Roxanna Nyiri, Director of International Tax and Transfer Pricing at BDO South Africa
In the recent wake of the most extensive and equally smearing leak of financial documents ever – The Panama Papers - the spotlight has been cast on the issue of transfer pricing, with many affirming it as a legitimate way of tax avoidance for international trading companies. Fast-moving changes and significant regulatory developments within international tax law have made the topic of transfer pricing the subject of sometimes unwanted – and at times unwarranted - controversy. Delving deeper into this subject matter, Roxanna Nyiri, Director of International Tax and Transfer Pricing at BDO South Africa, shares insights on international taxation laws and the impact on compliance and inter-continental business operations.
Globalisation and the continued growth of international trade have made inter-company pricing an everyday necessity for many businesses. In every sense, companies continue to rapidly grow their businesses across borders in the pursuit of new and better opportunities. This is especially true for South Africa in light of the current economic climate. Local companies are constantly seeking ways to externalise their businesses in the most efficient and legitimate manner, primarily with the view to retain hard currency out of the country.
This is also true for the pricing of transactions between cross-border group companies, commonly referred to as Transfer Pricing. From a financial perspective, transfer pricing is probably the most important global tax issue today.

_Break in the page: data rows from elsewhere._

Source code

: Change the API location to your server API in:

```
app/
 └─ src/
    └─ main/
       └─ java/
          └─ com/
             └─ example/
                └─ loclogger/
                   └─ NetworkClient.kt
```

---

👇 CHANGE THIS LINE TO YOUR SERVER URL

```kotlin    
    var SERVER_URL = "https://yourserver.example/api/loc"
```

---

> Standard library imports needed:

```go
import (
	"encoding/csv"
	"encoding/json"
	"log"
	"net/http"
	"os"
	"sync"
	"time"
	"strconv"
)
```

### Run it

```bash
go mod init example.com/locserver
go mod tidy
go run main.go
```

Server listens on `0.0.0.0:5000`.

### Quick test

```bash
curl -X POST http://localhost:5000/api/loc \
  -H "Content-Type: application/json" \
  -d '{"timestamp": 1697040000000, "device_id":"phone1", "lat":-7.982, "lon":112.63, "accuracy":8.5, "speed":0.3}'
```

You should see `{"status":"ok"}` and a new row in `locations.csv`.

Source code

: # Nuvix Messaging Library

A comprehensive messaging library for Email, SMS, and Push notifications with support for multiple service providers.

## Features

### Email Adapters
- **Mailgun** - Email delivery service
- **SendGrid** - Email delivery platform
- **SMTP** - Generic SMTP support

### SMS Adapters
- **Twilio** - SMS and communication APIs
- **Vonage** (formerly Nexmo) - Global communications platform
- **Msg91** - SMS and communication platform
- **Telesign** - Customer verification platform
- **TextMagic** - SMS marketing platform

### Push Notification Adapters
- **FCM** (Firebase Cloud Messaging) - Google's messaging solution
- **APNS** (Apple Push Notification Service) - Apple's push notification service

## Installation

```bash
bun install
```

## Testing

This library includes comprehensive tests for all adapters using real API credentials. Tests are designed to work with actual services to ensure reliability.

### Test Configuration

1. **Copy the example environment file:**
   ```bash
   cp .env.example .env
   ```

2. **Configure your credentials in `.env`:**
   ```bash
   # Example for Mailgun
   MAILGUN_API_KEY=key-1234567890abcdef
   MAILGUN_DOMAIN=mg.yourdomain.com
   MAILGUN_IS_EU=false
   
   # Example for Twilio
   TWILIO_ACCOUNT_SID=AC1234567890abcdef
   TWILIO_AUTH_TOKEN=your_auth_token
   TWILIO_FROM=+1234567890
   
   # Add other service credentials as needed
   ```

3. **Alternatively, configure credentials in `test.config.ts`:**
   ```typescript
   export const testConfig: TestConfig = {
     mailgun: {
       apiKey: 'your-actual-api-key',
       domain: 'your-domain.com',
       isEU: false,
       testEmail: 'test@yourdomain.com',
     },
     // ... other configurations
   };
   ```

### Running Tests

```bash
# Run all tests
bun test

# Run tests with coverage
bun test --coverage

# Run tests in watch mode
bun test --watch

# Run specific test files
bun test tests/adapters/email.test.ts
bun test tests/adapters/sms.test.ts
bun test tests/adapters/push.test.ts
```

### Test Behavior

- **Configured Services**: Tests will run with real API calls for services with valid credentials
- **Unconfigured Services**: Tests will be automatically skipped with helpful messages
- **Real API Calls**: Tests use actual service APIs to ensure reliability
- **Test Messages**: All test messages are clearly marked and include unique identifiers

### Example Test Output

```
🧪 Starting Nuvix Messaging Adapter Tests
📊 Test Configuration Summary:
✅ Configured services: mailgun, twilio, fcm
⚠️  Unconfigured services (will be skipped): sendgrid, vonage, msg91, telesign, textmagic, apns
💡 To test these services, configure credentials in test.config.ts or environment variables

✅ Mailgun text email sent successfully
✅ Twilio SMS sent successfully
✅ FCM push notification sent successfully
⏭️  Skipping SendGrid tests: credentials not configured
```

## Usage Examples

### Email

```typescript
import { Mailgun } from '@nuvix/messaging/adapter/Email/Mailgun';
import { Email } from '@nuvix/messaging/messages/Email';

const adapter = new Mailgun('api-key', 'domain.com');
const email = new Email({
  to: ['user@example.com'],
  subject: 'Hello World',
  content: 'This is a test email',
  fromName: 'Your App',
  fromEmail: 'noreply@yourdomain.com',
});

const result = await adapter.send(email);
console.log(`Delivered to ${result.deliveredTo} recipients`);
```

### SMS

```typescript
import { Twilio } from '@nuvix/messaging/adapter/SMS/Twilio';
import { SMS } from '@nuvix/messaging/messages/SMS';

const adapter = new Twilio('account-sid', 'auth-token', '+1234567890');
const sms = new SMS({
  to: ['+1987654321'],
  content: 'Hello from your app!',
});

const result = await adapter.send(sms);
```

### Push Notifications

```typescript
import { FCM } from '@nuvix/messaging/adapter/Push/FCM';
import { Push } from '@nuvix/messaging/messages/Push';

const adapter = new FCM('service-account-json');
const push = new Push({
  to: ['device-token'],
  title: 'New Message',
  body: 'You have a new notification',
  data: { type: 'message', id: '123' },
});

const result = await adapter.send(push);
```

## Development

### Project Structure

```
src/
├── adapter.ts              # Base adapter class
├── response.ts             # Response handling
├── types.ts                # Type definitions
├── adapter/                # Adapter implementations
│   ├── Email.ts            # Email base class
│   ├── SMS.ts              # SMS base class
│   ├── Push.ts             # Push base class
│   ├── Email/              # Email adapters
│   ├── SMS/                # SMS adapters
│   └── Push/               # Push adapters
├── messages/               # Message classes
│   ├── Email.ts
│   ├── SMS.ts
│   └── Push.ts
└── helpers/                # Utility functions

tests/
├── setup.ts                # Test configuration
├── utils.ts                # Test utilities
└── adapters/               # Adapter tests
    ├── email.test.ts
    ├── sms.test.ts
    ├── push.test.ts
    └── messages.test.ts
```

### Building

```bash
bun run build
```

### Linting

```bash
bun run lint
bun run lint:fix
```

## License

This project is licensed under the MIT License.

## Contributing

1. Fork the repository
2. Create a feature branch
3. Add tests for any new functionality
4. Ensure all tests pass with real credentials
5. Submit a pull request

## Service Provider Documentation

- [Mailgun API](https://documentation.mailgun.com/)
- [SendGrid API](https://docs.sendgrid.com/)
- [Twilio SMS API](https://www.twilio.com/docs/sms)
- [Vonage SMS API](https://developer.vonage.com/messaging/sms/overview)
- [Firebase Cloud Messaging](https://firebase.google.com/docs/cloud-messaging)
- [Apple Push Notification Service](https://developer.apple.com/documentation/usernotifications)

The impact of increased focus on Transfer Pricing in recent times has created a rather uncertain operating environment for businesses, many of which are already contending with intensified global market pressures. Other considerations have also had an influence on the current importance of Transfer Pricing. Some developed countries tightened their transfer pricing legislation to address the issue of foreign enterprises active in their countries that are paying lower tax than comparable domestic groups. Consequently, some developing countries have introduced equally challenging Transfer Pricing regulations in their countries to keep their tax bases intact.
According to Nyiri, “for certain companies, Transfer Pricing is used as a mechanism to structure transactions in such a way that high value activities, assets used and risks assumed are positioned in low tax paying countries, however without the required economic substance and effective management and as such is usually viewed by many as a measure to avoid taxes.” With the ongoing debate surrounding such companies who use structuring arrangements to avoid paying tax, it has become even more important to examine possibilities to curb the tide of tax non-compliance.

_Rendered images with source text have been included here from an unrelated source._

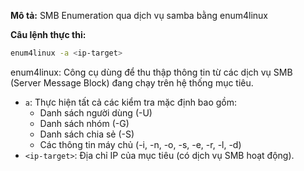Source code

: **Mô tả:** SMB Enumeration qua dịch vụ samba bằng enum4linux

**Câu lệnh thực thi:**
```bash
enum4linux -a <ip-target>
```
enum4linux: Công cụ dùng để thu thập thông tin từ các dịch vụ SMB (Server Message Block) đang chạy trên hệ thống mục tiêu.
- `a`: Thực hiện tất cả các kiểm tra mặc định bao gồm:
    - Danh sách người dùng (-U)
    - Danh sách nhóm (-G)
    - Danh sách chia sẻ (-S)
    - Các thông tin máy chủ (-i, -n, -o, -s, -e, -r, -l, -d)
- `<ip-target>`: Địa chỉ IP của mục tiêu (có dịch vụ SMB hoạt động).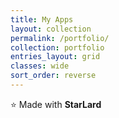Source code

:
 ```yaml
---
title: My Apps
layout: collection
permalink: /portfolio/
collection: portfolio
entries_layout: grid
classes: wide
sort_order: reverse
---
```


⭐ Made with **StarLard**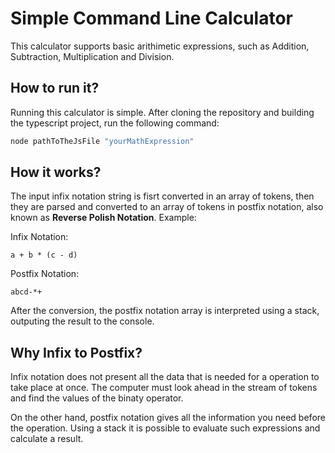 # Simple Command Line Calculator

This calculator supports basic arithimetic expressions, such as Addition,
Subtraction, Multiplication and Division.

## How to run it?
Running this calculator is simple. After cloning the repository and building the typescript project, run the following command:

```bash
node pathToTheJsFile "yourMathExpression"
```

## How it works?

The input infix notation string is fisrt converted in an array of tokens, then they are parsed and converted to an array of tokens in postfix notation, also known as **Reverse Polish Notation**. Example:

Infix Notation:
```
a + b * (c - d)
```

Postfix Notation:
```
abcd-*+
```

After the conversion, the postfix notation array is interpreted using a stack, outputing the result to the console.

## Why Infix to Postfix?

Infix notation does not present all the data that is needed for a operation to take place at once. The computer must look ahead in the stream of tokens and find the values of the binaty operator.

On the other hand, postfix notation gives all the information you need before the operation. Using a stack it is possible to evaluate such expressions and calculate a result.
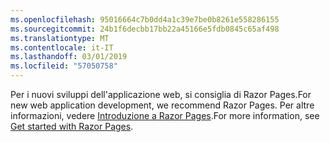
 ```yaml
---
ms.openlocfilehash: 95016664c7b0dd4a1c39e7be0b8261e558286155
ms.sourcegitcommit: 24b1f6decbb17bb22a45166e5fdb0845c65af498
ms.translationtype: MT
ms.contentlocale: it-IT
ms.lasthandoff: 03/01/2019
ms.locfileid: "57050758"
---
```

<span data-ttu-id="b5e33-101">Per i nuovi sviluppi dell'applicazione web, si consiglia di Razor Pages.</span><span class="sxs-lookup"><span data-stu-id="b5e33-101">For new web application development, we recommend Razor Pages.</span></span> <span data-ttu-id="b5e33-102">Per altre informazioni, vedere [Introduzione a Razor Pages](/aspnet/core/tutorials/razor-pages/razor-pages-start).</span><span class="sxs-lookup"><span data-stu-id="b5e33-102">For more information, see [Get started with Razor Pages](/aspnet/core/tutorials/razor-pages/razor-pages-start).</span></span>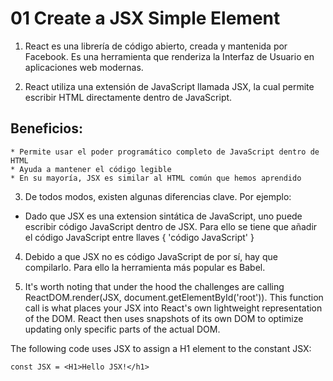 # 01 Create a JSX Simple Element

1. React es una librería de código abierto, creada y mantenida por Facebook. Es una herramienta que renderiza la Interfaz de Usuario en aplicaciones web modernas.

2. React utiliza una extensión de JavaScript llamada JSX, la cual permite escribir HTML directamente dentro de JavaScript.

## Beneficios: 
```
* Permite usar el poder programático completo de JavaScript dentro de HTML
* Ayuda a mantener el código legible
* En su mayoría, JSX es similar al HTML común que hemos aprendido
```

3. De todos modos, existen algunas diferencias clave. Por ejemplo:
* Dado que JSX es una extension sintática de JavaScript, uno puede escribir código JavaScript dentro de JSX. Para ello se tiene que añadir el código JavaScript entre llaves { 'código JavaScript' }

4. Debido a que JSX no es código JavaScript de por sí, hay que compilarlo. Para ello la herramienta más popular es Babel. 

5. It's worth noting that under the hood the challenges are calling ReactDOM.render(JSX, document.getElementById('root')). This function call is what places your JSX into React's own lightweight representation of the DOM. React then uses snapshots of its own DOM to optimize updating only specific parts of the actual DOM.

The following code uses JSX to assign a H1 element to the constant JSX:

```
const JSX = <H1>Hello JSX!</h1>
```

In the South African context, the country has made great strides in the introduction and amendments to regulatory changes in the area of Transfer Pricing. “Locally, Transfer Pricing now covers every business transaction, operation, scheme, agreement or understanding - whereas previously it only applied to the transfer of goods and/or services. The safe harbour for thin capitalisation has also been removed and is now governed by the arm’s length principle, which directs that parties involved in a transaction are independent and are on equal footing.”
With every accomplishment there remain obstacles to reporting standards. It is important to note that there are still a number of challenges facing multinational companies in preparing documentation to demonstrate compliance with Transfer Pricing rules. Even though companies have Transfer Pricing documentation in place, governing policies may not have been implemented properly. With the introduction of country-by-country reporting as announced in the Budget Speech and draft regulations recently released, it is prudent for companies to have the IT systems in place to capture financial data of their group companies across the globe, which is costly and time consuming.
For developing countries that lack the administrative resources to challenge well-represented multinationals, Transfer Pricing has a major effect on country budgets. This is because Transfer Pricing documentation studies can be very costly and, with the introduction of country-by-country reporting, this burden is further amplified.
There is, however, an ideal economic answer to address processes that can benefit both company and state. Through aggressive audits and raising of assessments, tax authorities have a bigger role to play in contributing to the increase in the number of transfer pricing disputes globally.
“Additionally, a mechanism that could assist is Advanced Pricing Agreements (APAs), where the South African Revenue Service (SARS) agrees to the pricing of transactions in advance and this ruling would then be binding for a couple of years. This would help both SARS and the taxpayer find a common platform and reduce uncertainty,” concludes Nyiri.